Having finally gotten around to doing a pro-bono google group import I promised to do for the wonderful Valentina Project, I had to re-familiarise myself with the available google group scraping tools, as suggested to me by @erlend_sh, who pointed me in the direction of a few google group scraping libraries and Discourse’s own mbox importer script. So while it’s all in my head I thought I’d have a go at a more user-friendly import script, and some documentation for it.

Thanks to @steinwaywhw for his work, both in the linked topic and in An Importer for Google Groups, without which I wouldn’t have been able to do this.

#Notes

  • I think I may have solved the problem of email addresses being redacted by Google Groups, (it doesn’t happen if you are logged into Google Groups with a ‘Manager’ level account) so that now, the mbox.rb importer can create users in Discourse with the correct email addresses. The rightful owners of those created users would then only need to do a password reset in order to be able to log into their new user on Discourse, and all their Google Group posts would be correctly assigned to them. I’ve tested this on a real migration, it works, and I’m keen to get feedback from other testers.
  • I’ve tried to use the OO design pattern established in the other import scripts, for example ImportScripts::Mbox subclasses ImportScripts::Base. In my case, I wanted to use a lot of functionality from ImportScripts::Mbox, so my script is a subclass of ImportScripts::Mbox.
  • It works… but it’s definitely not finished yet and I’d appreciate constructive criticism, pull requests and amusing emoji.

#How to use it

You will need to be a little bit familiar with the Linux command line, SSH and stuff like that. I’ve tried to make the step-by-step instructions as clear as possible, but there might be slight variations in the output of certain commands. Please reply to the thread if you are having problems.
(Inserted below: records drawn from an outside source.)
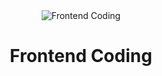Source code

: <div align="center">
  <img
  src="https://user-images.githubusercontent.com/72691225/220810660-675cd7c1-6efb-4109-a32b-6fb959c8cc3c.png" alt="Frontend Coding"/>
  <h1 align="center">
 Frontend Coding
  </h1>
</div>
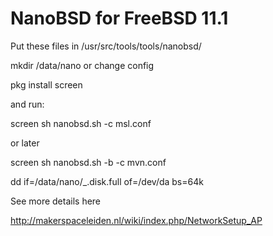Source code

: # NanoBSD for FreeBSD 11.1


Put these files in /usr/src/tools/tools/nanobsd/

mkdir /data/nano or change config

pkg install screen

and run:

screen sh nanobsd.sh -c msl.conf 

or later 

screen sh nanobsd.sh -b -c mvn.conf

dd if=/data/nano/_.disk.full of=/dev/da<x> bs=64k  

See more details here

http://makerspaceleiden.nl/wiki/index.php/NetworkSetup_AP




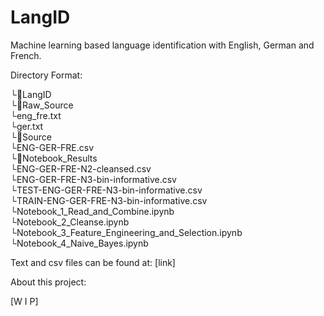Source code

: # LangID
Machine learning based language identification with English, German and French.

Directory Format:

└📂LangID  
	└📁Raw_Source  
		└eng_fre.txt  
		└ger.txt  
	└📁Source  
		└ENG-GER-FRE.csv  
	└📁Notebook_Results  
		└ENG-GER-FRE-N2-cleansed.csv  
		└ENG-GER-FRE-N3-bin-informative.csv  
		└TEST-ENG-GER-FRE-N3-bin-informative.csv  
		└TRAIN-ENG-GER-FRE-N3-bin-informative.csv  
	└Notebook_1_Read_and_Combine.ipynb  
	└Notebook_2_Cleanse.ipynb  
	└Notebook_3_Feature_Engineering_and_Selection.ipynb  
	└Notebook_4_Naive_Bayes.ipynb  
   
  
Text and csv files can be found at: [link]

About this project:

[W I P]
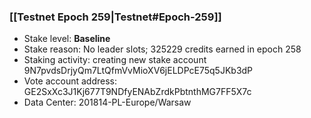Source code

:### [[Testnet Epoch 259|Testnet#Epoch-259]]
* Stake level: **Baseline**
* Stake reason: No leader slots; 325229 credits earned in epoch 258
* Staking activity: creating new stake account 9N7pvdsDrjyQm7LtQfmVvMioXV6jELDPcE75q5JKb3dP
* Vote account address: GE2SxXc3J1Kj677T9NDfyENAbZrdkPbtnthMG7FF5X7c
* Data Center: 201814-PL-Europe/Warsaw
  1. Cookies. In order to be able to extract users’ email addresses correctly from the Google Group, you will need to have Manager access to the Google Group. Having logged into Google Groups (on your normal computer) with this Manager account, export the Google cookies from your browser. (I used the cookies.txt Chrome extension to get the cookies.txt file (Without this step, the scrape will work BUT the email addresses are truncated/redacted by Google Groups so they look like this: marcu....@gmail.com, and of course this messes up creation of new users on Discourse)
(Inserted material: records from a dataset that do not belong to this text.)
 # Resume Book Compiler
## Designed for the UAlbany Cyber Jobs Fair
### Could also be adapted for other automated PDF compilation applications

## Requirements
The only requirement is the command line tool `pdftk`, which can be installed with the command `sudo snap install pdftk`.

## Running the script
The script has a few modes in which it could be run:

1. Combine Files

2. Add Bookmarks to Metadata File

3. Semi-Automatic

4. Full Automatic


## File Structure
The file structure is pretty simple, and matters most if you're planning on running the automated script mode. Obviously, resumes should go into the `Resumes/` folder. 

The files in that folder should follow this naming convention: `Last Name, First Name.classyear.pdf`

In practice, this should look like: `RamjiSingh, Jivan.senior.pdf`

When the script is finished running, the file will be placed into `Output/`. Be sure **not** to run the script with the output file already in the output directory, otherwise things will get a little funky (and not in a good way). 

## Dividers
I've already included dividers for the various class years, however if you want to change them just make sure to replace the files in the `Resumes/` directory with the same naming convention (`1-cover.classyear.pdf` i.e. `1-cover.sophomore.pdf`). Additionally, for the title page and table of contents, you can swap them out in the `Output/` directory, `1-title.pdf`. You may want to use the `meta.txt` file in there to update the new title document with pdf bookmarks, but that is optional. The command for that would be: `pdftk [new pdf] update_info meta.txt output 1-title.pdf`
  2. Upload cookies.txt. Once you have the cookies.txt file, the easiest way to get it into your Docker container from your computer is to upload it as an attachment to any post in your discourse forum. You will need the file path for the next step, you can get the URL from the post, it will be something like: /uploads/default/original/1X/245aa0cdc6847cf59647e1c7102e253e99d40b69.txt

  3. SSH into your server
    $ ssh user@your-discourse-server

  4. Change directory into the Discourse directory
    $ cd /var/discourse

  5. Enter the Discourse Docker container, using ./launcher tool.
    $ ./launcher enter app

  6. Copy cookies.txt to /tmp/ so that the import script can find it. Prepend /var/www/discourse/public to the URL from the previous step, this gives you the full file path, to use with the cp (unix copy) command:
    # cp '/var/www/discourse/public/uploads/default/original/1X/245aa......40b69.txt /tmp/

  7. Install some stuff that’s needed by mbox.rb, the importer script, for its index
    # apt install sqlite3 libsqlite3-dev
    # gem install sqlite3

  8. Change into the import scripts directory with the cd command.
    # cd /var/www/discourse/script/import_scripts

  9. Get the google group script (and the monkeypatched version of mbox.rb it requires)
    # wget https://raw.githubusercontent.com/pacharanero/discourse/master/script/import_scripts/googlegroups.rb
    `# wget https://raw.githubusercontent.com/pacharanero/discourse/master/script/import_scripts/mbox.rb

  10. Change user to the discourse user so that you can make changes to the database
    # su discourse

  11. Run the script!
    # ruby googlegroups.rb name-of-your-google-group

Any problems, please feel free to discuss in the replies.

Marcus


Migrating from Google Groups
Import from Google Groups to Discourse
Discourse vs Email & Mailing lists
Migrating from Google Groups
An Importer for Google Groups
Importing from Google Groups
Import from Google Groups to Discourse
(Marcus Baw) #2

By way of illustration, this is what an original topic looks like in Google Groups:

And this is the unmodified appearance of the same post, imported/migrated into Discourse using the script ImportScripts::GoogleGroups and the monkey-patched ImportScripts::Mbox as described above.

M


(Steinway Wu) #3

Hi @pacharanero, thanks for this easier script! Just one question, how did you make the cookie work? I tried to use a manager cookie with both wget and curl, but it never worked. It only works in my browser. For uploading cookies, may I suggest using scp? Uploading a cookie as attachment may be insecure. Thanks again.


(Marcus Baw) #4

Hi @steinwaywhw, thanks and it’s no problem.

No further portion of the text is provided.